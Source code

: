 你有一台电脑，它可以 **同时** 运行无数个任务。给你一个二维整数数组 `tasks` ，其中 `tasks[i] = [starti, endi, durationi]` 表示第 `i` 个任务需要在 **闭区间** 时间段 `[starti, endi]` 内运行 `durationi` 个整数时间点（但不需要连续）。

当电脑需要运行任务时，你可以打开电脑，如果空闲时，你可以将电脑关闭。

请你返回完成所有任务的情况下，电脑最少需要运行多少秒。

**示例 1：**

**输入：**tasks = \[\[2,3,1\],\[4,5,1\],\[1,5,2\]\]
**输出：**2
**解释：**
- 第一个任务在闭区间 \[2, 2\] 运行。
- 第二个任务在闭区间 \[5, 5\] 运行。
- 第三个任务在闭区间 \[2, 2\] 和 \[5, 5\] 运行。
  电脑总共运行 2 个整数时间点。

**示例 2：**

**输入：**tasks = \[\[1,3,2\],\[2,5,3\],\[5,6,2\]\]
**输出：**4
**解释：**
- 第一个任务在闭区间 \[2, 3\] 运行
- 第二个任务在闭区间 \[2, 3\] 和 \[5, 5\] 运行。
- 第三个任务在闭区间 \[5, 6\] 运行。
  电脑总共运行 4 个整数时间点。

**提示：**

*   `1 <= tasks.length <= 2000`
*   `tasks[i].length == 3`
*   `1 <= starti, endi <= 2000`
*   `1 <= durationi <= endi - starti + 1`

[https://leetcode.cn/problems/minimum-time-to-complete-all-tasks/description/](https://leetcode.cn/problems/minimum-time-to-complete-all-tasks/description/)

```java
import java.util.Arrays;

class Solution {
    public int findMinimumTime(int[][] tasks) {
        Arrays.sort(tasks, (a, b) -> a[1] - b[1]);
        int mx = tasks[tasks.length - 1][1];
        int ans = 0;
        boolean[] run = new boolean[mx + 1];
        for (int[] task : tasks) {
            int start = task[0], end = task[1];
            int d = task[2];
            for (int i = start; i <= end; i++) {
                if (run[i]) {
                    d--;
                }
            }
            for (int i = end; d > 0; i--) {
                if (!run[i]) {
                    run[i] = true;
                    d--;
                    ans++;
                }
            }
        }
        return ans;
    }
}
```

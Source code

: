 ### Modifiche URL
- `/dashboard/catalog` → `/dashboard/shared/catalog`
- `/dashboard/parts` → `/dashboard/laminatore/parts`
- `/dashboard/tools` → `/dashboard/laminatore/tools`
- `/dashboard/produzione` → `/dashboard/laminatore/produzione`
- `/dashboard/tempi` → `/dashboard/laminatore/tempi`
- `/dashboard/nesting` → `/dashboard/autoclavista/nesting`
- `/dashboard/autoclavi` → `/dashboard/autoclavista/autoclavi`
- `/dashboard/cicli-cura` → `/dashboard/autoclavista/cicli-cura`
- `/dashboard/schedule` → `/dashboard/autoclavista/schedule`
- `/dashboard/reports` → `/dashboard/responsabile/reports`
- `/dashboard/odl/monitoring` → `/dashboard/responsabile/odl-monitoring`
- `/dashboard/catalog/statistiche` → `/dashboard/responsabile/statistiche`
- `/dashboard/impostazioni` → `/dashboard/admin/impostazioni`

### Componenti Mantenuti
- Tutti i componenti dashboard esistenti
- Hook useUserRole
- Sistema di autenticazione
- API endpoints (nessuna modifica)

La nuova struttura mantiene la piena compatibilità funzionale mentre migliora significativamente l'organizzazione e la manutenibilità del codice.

---

◆ TASK TO COMPLETE: Pull each line containing "endi" from the records.

◆ REPLY:
: 你有一台电脑，它可以 **同时** 运行无数个任务。给你一个二维整数数组 `tasks` ，其中 `tasks[i] = [starti, endi, durationi]` 表示第 `i` 个任务需要在 **闭区间** 时间段 `[starti, endi]` 内运行 `durationi` 个整数时间点（但不需要连续）。
*   `1 <= starti, endi <= 2000`
*   `1 <= durationi <= endi - starti + 1`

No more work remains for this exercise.